If the ${\cal F}$ quantum number is spontaneously broken as in the present
model, it means that a Majoron-like bosons does exist. Since the scalar field
that is responsible for the breakdown of that continuous symmetry is
$\sigma^0_1$, and it belongs to a triplet of the subgroup $SU(2)\otimes U(1)$,
this Majoron-like Goldstone has similar couplings that the triplet Majoron model
of Ref.~\cite{gr}. 
It is well known that this sort of Majoron model has been ruled out by the LEP
data~\cite{concha}. Apparently, since the Higgs sector of the present model is
rather complicated having a neutral scalar singlet (under
$SU(2)\otimes U(1)$), $\chi^0$, it seems that the Majoron-like Goldstone in this
case it will be able to avoid the LEP constraints as claimed in
Refs.~\cite{ma1,ps}. However, we will show that this is not indeed the case. 

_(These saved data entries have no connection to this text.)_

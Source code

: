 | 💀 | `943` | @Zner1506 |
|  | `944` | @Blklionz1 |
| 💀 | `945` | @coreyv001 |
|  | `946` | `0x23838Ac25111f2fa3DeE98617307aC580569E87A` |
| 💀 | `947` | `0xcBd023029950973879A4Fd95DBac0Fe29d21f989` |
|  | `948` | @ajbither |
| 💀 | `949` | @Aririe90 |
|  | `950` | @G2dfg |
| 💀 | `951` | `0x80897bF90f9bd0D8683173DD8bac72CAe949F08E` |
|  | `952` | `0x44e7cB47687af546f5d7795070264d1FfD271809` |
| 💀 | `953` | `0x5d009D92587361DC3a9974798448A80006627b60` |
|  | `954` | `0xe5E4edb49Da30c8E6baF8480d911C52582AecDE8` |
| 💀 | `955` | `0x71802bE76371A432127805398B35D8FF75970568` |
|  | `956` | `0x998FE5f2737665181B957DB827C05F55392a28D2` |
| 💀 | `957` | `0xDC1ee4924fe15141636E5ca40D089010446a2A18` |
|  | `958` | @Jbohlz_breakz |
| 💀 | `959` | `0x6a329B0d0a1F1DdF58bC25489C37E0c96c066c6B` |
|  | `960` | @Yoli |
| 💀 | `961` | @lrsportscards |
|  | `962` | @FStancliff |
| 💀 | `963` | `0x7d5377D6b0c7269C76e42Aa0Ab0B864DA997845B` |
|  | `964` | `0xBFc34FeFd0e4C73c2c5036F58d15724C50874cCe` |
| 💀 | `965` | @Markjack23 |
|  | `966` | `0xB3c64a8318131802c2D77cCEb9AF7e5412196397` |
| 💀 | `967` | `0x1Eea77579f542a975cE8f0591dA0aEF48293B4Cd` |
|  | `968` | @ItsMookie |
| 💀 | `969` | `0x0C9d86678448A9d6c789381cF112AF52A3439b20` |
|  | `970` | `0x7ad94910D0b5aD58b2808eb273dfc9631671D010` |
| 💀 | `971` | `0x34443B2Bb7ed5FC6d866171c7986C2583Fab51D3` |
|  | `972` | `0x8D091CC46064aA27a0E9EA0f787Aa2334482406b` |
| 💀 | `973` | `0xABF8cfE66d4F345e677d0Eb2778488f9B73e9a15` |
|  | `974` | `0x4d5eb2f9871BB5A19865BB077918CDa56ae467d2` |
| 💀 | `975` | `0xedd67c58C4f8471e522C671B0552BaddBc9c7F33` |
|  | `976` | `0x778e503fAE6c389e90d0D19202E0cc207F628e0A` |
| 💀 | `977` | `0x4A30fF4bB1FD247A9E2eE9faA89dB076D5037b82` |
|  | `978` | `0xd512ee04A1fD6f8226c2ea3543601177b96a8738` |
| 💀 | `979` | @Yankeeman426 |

The mass matrices of the scalar and pseudoscalar in this model
have been given in Ref.~\cite{ma1}. Here we will only give the results of the
mass eigenvalues and the respective mixing matrix in the CP-even scalar
sector. 
The argument in Ref.~\cite{ma1} was the following. 
Let us begin with the relation $R^0_4=\sum_j{\cal O}^o_{4j}H^0_j$, 
where $H^0_j,\;j=1,...5,$ denotes the mass scalar eigenstates and $R_4$ the real
component of the scalar field $\sigma^0_1$ according to the general shifting of
the neutral scalar fields in the scalar potential of the form
$X^0_i\to(1/\sqrt2)(v_{X_i}+R_i+iI_i),\,i=1,2,3,4,5$ where
$X^0_i=\eta,\rho,\chi,\sigma_1,\sigma_2$  respectively. 
In this case if $H^0_1$ denotes the lightest scalar boson ($M_{H_1}<M_Z$, we are
assuming a mass spectrum where $M_{H_i}<M_{H_j}\,$ if $i<j$),  
the contribution to the
decay mode $Z^0\to H^0_1M^0$ is $\Gamma^Z_{H^0_1M^0}=
2\vert{\cal O}^o_{41}\vert^2\Gamma^Z_{\nu\bar\nu}$. 
Hence, if $\vert{\cal O}^o_{41}\vert<10^{-2}$ the model 
would be consistent with
the LEP data {\it i.e.}, now $\Gamma^Z_{H^0_1M^0}$ would be reduced to 
an acceptable level.

First of all recall that as shown in Ref.~\cite{ma1} the Majoron-like boson
decouples from the other pseudoscalar fields i.e., ${\rm Im}\sigma^0_1\equiv
I_4=M^0$. 
For instance, using the same values of the VEV and $f_{1,2}=-1$ TeV 
and with the dimensionless constant of the scalar potential given in
Ref.~\cite{ma1} with $\lambda_k= 0.1$ for $k=1,2,3,4,5,6,7,8,9,18,20$,
$\lambda_m=0.01$ for $m=13,14,16,17$, $\lambda_n=0.001$ for $n=10,11,12,19$ and
$\lambda_{15}=0.05$ we obtain the following masses in the scalar sector 
$(0.056,102, 1342, 3626, 4325)$ GeV and the mixing matrix (up to three decimal
places) 
\begin{equation}
O^o=\left( 
\begin{array}{ccccc}
0.0  & 0.081  & -0.010 & 0.996  & 0.021\\
0.0  & 0.995  & -0.029 & -0.082 & 0.039 \\
0.0  & -0.030 & -0.999 & -0.008 & 0.004 \\
1.0  & 0.0    & 0.0    & 0.0    & 0.0 \\
0.0  & 0.040  & -0.005 & 0.017  & -0.999\\
\end{array}
\right)
\label{ufa}
\end{equation} 
This pattern of mixing matrix remains the same for several values of the
parameters provided that $v_{\sigma_1}$ is a small VEV restricted to the
condition that it has to be smaller than 3.89 GeV~\cite{comment}. 
From Eq.~(\ref{ufa}) it can be seen that the scalar partner of the Majoron is
always mainly the lightest scalar i.e., $\vert{\cal O}^o_{41}\vert\sim1$ and it
would be always produced at LEP. We see that the Majoron in the minimal 3-3-1
model has been also ruled out by the LEP data. 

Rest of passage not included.